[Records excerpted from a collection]
[Start of section]

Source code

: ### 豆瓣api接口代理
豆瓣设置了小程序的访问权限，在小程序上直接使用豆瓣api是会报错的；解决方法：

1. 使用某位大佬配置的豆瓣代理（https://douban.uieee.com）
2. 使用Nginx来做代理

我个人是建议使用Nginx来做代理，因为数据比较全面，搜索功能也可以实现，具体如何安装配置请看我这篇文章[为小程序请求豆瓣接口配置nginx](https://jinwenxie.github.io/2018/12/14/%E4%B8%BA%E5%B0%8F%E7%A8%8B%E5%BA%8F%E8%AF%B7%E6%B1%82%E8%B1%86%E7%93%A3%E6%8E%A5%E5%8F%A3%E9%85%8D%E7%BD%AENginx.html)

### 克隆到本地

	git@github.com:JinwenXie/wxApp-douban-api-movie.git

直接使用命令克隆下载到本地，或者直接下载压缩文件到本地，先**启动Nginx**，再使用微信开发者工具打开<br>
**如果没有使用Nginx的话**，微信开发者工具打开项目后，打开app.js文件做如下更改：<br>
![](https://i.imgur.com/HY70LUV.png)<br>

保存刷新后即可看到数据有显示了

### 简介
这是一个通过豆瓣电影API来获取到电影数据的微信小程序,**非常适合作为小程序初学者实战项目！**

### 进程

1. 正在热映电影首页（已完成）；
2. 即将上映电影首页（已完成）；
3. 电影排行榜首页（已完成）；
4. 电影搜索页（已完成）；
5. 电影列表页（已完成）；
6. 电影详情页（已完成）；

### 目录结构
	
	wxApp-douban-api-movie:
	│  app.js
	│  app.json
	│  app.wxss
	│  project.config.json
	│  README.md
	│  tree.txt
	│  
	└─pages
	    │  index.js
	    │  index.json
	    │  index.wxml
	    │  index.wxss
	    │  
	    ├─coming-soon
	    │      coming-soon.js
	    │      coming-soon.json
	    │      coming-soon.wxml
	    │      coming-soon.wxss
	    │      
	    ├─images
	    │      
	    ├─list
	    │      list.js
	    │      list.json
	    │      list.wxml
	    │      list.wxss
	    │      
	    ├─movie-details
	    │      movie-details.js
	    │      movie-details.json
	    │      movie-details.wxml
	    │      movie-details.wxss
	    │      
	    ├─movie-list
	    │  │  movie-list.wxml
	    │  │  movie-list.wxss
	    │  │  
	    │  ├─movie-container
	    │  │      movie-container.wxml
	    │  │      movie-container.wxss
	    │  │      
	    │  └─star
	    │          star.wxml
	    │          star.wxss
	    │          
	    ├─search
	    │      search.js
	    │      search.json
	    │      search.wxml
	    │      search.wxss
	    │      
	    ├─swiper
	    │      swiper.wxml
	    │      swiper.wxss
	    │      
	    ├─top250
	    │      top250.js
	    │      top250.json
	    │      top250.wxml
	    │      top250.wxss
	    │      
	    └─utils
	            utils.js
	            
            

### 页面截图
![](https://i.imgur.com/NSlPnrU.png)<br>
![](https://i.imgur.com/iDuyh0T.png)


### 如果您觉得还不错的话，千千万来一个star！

[End of section]

WHAT TO WORK ON:
Take each line above that holds the string "imgur" and copy it.

SOLUTION TO THE EXERCISE:
![](https://i.imgur.com/HY70LUV.png)<br>
![](https://i.imgur.com/NSlPnrU.png)<br>
![](https://i.imgur.com/iDuyh0T.png)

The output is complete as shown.